Hallazgo arqueológico confirma la trágica historia de Puerto del Hambre
Tras años de investigaciones meticulosas, un equipo interdisciplinario chileno ha realizado un descubrimiento histórico que pone fin a una de las leyendas más tristes de la colonización española en América. El hallazgo de un pequeño "real de a ocho" de plata, acuñado durante el reinado de Felipe II, confirma definitivamente la ubicación exacta de la efímera ciudad Rey Felipe, conocida tristemente como "Puerto del Hambre" por la terrible historia de abandono que marcó su destino.
Una moneda que habla desde el barro
El destello plateado emergió del barro en el estrecho de Magallanes, a aproximadamente 56 kilómetros al sur de la actual Punta Arenas. "Encontramos la moneda exactamente en el lugar y en la posición descritos por Sarmiento en sus escritos", explica con emoción Soledad González Díaz, investigadora del Centro de Estudios Históricos y Humanidades de la Universidad Bernardo O'Higgins.
La pieza histórica presenta por una cara la cruz de Jerusalén y por la otra el escudo de Felipe II, constituyendo una evidencia material invaluable. Este descubrimiento se enmarca dentro del proyecto 'Ahondando en la epopeya del fracaso: una aproximación multidisciplinaria a ciudad Rey Don Felipe (Puerto del Hambre), Magallanes, siglo XVI', financiado por la Agencia Nacional de Investigación y Desarrollo de Chile (ANID).
La crónica de un fracaso anunciado
Fue el navegante gallego Pedro Sarmiento de Gamboa quien, un 25 de marzo de 1584, colocó la primera piedra de la iglesia Nuestra Señora de la Encarnación y enterró ritualmente esta moneda en sus cimientos. Este acto simbolizaba el nacimiento oficial del primer intento colonizador español en la costa norte del Estrecho de Magallanes.
Sin embargo, lo que comenzó como un bautismo terminó convirtiéndose en la crónica de una expedición desventurada. El fracaso del asentamiento representó la muerte por inanición de 337 personas, incluyendo:
- Dos frailes franciscanos
- Pobladores civiles
- Soldados y marineros
Tres años después, en 1587, el corsario inglés Thomas Cavendish encontró sus cuerpos al fondear en una ciudad bien planificada pero plagada de cadáveres. La imagen macabra lo llevó a rebautizar el lugar como 'Port Famine' (Puerto del Hambre), nombre que perduraría en la historia.
Tecnología al servicio de la historia
Los investigadores utilizaron un sistema de geolocalización de precisión milimétrica combinado con detección de metales para mapear diversos puntos del terreno. "En ese momento no sabíamos qué era, solo detectamos una señal muy intensa. Con todos estos datos en la mano decidimos dónde excavar y ahí la encontramos", relata Francisco Garrido, arqueólogo del Museo Nacional de Historia Natural.
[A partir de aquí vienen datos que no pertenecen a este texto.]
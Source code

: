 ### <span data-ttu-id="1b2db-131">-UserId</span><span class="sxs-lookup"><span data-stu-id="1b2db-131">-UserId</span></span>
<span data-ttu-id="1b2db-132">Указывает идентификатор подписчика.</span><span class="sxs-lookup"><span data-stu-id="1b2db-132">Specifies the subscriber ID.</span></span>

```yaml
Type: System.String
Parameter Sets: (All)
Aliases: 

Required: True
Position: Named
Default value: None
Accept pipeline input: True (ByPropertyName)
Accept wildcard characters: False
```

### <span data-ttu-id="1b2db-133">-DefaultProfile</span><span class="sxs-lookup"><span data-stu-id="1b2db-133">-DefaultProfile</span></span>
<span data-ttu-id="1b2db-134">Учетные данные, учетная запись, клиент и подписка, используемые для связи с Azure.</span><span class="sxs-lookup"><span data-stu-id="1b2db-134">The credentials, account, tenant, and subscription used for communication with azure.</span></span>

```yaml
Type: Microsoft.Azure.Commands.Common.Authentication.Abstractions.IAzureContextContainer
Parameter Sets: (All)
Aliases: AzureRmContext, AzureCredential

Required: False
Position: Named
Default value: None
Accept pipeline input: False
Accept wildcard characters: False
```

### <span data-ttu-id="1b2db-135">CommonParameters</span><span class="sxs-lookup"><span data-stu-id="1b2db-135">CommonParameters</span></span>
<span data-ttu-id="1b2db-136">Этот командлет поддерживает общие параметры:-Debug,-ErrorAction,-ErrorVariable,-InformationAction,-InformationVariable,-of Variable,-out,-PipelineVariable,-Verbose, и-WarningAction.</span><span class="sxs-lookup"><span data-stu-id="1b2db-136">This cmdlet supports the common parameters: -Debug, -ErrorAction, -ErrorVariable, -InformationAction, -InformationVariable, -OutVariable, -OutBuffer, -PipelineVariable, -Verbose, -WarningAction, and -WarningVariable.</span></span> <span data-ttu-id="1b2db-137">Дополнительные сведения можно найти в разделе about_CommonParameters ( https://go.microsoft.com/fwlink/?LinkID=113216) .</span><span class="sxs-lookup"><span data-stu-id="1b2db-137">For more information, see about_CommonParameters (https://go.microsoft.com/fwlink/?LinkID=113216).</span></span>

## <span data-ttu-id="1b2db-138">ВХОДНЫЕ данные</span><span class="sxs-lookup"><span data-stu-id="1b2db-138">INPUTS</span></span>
Simón Urbina, arqueólogo de la Universidad Austral de Chile, destaca la relevancia del hallazgo: "Es sumamente relevante encontrar evidencias de esta naturaleza 'in situ', no de manera aislada, y que a su vez dialoguen con los testimonios documentales para el lugar".
Reconstruyendo una quimera colonial
La irrupción de este metal ritualístico permite a los arqueólogos proyectar la ubicación del resto de las estructuras del asentamiento, incluyendo casas y bodegas que aparecen consignadas en planos históricos. Este descubrimiento se suma a hallazgos anteriores como las piezas de artillería de bronce encontradas en 2019, pertenecientes a la expedición de Sarmiento.
Joaquín Zuleta, filólogo de la Universidad de los Andes (Chile), explica que este evento "conecta de forma directa las descripciones de los documentos históricos provenientes del archivo colonial con el paisaje arqueológico del estrecho de Magallanes". Además, permite estudiar "la interacción de los conquistadores con los pueblos originarios que circulaban por el estrecho, como los 'aonikenk' y los 'kawésqar'".
La epopeya fracasada de Sarmiento dejó más que una simple moneda: dejó una brújula histórica que, cinco siglos después, sirve como anclaje fundamental para reconstruir la compleja historia de los intentos hispánicos de poblar las tierras patagónicas. Este hallazgo no solo confirma los relatos históricos, sino que humaniza una tragedia colonial que marcó para siempre la memoria del extremo sur americano.